What the task asks: Filter the entries for the word "UCCcn". Copy each line in which it occurs.

::::

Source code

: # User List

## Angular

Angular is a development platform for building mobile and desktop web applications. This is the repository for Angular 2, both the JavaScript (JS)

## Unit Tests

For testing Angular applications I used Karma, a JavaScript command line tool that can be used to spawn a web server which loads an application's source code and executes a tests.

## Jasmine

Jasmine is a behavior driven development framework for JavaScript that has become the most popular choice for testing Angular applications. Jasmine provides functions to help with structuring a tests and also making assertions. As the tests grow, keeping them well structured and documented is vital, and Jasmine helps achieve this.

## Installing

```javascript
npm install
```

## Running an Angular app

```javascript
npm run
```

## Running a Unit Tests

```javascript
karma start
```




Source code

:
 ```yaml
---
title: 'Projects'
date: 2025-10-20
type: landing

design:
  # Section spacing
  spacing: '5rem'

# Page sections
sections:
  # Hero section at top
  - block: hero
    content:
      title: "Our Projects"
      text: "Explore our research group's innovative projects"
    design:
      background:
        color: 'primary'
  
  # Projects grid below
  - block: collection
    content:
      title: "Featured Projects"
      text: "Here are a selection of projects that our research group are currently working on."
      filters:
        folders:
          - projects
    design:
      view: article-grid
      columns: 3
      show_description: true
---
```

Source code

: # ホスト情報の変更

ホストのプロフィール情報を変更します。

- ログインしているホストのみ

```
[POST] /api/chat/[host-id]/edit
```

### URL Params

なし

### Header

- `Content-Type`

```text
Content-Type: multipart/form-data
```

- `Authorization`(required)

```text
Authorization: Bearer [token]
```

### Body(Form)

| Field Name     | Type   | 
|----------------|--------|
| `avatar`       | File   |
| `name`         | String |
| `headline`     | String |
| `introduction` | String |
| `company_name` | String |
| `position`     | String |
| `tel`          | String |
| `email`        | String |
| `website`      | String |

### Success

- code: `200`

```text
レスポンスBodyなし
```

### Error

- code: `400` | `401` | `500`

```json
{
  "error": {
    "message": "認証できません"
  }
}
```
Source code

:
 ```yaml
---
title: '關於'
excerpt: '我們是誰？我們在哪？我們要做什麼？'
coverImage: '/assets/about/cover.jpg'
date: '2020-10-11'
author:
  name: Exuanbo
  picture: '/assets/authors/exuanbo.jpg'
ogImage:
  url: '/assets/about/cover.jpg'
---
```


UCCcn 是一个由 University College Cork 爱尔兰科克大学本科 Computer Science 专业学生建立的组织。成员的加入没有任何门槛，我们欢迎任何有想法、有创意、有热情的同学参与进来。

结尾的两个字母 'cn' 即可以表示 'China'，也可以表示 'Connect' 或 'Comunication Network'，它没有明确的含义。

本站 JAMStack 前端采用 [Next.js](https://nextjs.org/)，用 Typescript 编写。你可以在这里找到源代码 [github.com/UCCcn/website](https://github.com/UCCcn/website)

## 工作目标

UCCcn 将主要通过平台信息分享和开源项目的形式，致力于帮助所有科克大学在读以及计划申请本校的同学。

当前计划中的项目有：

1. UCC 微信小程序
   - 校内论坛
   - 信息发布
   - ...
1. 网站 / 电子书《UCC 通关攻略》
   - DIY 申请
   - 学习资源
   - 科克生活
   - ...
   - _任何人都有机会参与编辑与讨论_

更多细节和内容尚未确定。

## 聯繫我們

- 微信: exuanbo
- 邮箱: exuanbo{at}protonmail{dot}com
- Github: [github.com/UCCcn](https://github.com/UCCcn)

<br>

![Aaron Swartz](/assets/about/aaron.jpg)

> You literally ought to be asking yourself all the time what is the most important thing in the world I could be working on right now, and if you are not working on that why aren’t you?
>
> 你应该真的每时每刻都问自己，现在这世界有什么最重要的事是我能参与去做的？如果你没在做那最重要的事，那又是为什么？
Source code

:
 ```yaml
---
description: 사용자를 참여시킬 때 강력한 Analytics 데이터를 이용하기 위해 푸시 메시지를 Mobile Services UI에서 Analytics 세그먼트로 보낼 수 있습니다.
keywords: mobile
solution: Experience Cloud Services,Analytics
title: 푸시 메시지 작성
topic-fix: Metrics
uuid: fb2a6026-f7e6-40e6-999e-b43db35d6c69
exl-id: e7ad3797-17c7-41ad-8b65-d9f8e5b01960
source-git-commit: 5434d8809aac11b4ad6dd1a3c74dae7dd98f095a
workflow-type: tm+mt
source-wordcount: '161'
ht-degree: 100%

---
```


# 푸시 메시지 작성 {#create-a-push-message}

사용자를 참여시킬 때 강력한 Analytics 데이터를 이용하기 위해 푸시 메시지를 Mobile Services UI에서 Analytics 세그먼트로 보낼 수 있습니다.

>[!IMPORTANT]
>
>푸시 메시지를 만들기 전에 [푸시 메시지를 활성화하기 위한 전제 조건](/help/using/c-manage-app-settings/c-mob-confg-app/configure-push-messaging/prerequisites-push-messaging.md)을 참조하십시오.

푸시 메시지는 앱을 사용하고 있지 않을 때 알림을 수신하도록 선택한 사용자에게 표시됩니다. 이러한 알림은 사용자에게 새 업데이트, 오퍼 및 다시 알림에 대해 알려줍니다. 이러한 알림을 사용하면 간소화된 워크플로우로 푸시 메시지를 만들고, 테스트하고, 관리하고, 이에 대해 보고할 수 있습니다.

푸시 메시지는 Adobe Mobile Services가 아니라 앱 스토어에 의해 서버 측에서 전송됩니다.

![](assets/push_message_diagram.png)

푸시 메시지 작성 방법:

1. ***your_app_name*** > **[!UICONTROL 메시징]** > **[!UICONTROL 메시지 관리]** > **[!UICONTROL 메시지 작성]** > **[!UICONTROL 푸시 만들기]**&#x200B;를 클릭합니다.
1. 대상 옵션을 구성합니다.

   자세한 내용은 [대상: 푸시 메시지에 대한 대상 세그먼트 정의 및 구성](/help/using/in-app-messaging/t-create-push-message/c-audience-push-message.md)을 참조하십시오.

::::

Exercise response:
UCCcn 是一个由 University College Cork 爱尔兰科克大学本科 Computer Science 专业学生建立的组织。成员的加入没有任何门槛，我们欢迎任何有想法、有创意、有热情的同学参与进来。
本站 JAMStack 前端采用 [Next.js](https://nextjs.org/)，用 Typescript 编写。你可以在这里找到源代码 [github.com/UCCcn/website](https://github.com/UCCcn/website)
UCCcn 将主要通过平台信息分享和开源项目的形式，致力于帮助所有科克大学在读以及计划申请本校的同学。
- Github: [github.com/UCCcn](https://github.com/UCCcn)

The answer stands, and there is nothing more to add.